Jan Marek Szymański (/pl/; born 2 March 1989) is a Polish speed skater. He is the current holder of the Polish records in 3000 and 5000 metres.

==Speed skating==
In speed skating at the 2013 Winter Universiade, Szymański, who is a student at the University School of Physical Education in Poznań, won the gold medal in both the 1500 and 5000 meters.

Jan won the bronze medal at the 2018 European Speed Skating Championships in Kolomna in the Team pursuit event together with his fellow team mates Zbigniew Bródka and Adrian Wielgat.

===Olympic Games===
At the 2013 World Single Distance Championships in Sochi, Russia, Szymański won the bronze medal in the men's team pursuit together with Zbigniew Bródka and Konrad Niedźwiedzki.
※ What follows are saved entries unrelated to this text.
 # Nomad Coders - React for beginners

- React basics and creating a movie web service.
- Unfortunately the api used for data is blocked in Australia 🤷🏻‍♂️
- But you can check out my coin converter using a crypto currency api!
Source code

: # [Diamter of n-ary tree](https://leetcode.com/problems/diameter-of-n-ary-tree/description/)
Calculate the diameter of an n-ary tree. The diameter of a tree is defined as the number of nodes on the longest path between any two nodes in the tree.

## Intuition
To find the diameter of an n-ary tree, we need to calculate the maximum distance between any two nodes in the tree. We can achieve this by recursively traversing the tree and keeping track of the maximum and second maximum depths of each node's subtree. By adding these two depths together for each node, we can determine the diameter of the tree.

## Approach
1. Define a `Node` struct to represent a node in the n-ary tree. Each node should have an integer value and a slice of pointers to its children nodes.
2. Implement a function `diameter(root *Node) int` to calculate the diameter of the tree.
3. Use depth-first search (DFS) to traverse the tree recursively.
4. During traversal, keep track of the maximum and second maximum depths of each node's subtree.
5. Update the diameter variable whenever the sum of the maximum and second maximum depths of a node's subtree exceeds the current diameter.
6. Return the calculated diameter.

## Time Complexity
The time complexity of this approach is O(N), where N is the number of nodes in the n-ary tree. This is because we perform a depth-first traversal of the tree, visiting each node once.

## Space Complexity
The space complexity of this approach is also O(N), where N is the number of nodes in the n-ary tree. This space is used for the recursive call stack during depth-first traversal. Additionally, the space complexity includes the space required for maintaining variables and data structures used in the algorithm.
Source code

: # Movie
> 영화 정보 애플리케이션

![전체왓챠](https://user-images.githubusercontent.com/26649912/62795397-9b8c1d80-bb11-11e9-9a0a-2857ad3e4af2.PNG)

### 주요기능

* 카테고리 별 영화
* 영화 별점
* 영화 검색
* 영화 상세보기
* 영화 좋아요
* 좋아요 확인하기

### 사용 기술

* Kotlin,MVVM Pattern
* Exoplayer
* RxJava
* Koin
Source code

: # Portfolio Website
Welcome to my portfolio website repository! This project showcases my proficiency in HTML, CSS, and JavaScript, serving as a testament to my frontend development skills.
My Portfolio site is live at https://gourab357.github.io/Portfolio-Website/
The same result was reached at the 2014 Winter Olympics at the same venue.

===Personal records===

Personal records
Men's speed skating
| Event | Result | Date | Location | Notes |
| 500 m | 35.97 | 7 March 2015 | Olympic Oval, Calgary |  |
| 1000 m | 1:09.11 | 25 November 2017 | Olympic Oval, Calgary |  |
| 1500 m | 1:44.46 | 20 November 2015 | Utah Olympic Oval, Salt Lake City |  |
| 3000 m | 3:39.79 | 7 November 2015 | Olympic Oval, Calgary | Current Polish record. |
| 5000 m | 6:16.84 | 1 December 2017 | Olympic Oval, Calgary | Current Polish record. |
| 10000 m | 13:27.49 | 2 December 2012 | Alau Ice Palace, Astana |  |

==Personal life==
Szymański's fiancée Luiza Złotkowska is also a speed skater.